▶ _WHAT IS EXPECTED_: A complete response lists each line of the data below that includes the word "categoryId".
== == ==
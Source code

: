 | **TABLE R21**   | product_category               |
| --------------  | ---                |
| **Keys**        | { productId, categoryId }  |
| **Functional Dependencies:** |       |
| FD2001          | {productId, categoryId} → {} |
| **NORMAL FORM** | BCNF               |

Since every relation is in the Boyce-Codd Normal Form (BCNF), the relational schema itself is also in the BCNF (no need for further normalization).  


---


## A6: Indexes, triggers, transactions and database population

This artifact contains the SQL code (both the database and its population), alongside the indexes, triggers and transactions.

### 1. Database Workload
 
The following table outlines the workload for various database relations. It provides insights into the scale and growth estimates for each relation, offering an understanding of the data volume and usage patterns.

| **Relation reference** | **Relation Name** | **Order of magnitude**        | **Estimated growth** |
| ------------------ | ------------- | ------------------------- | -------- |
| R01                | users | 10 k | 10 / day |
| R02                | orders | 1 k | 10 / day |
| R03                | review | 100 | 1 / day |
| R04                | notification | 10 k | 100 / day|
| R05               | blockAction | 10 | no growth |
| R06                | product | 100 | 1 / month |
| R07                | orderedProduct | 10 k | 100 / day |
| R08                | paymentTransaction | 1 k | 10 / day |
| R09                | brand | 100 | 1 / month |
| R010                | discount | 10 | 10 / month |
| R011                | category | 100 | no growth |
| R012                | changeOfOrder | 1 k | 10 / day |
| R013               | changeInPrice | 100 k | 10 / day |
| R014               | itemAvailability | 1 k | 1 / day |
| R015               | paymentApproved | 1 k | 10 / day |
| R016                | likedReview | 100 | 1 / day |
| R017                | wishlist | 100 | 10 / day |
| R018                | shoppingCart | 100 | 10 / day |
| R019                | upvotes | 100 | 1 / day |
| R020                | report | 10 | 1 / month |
== == ==
▶ _ANSWER FOR THE TASK_:
| **Keys**        | { productId, categoryId }  |
| FD2001          | {productId, categoryId} → {} |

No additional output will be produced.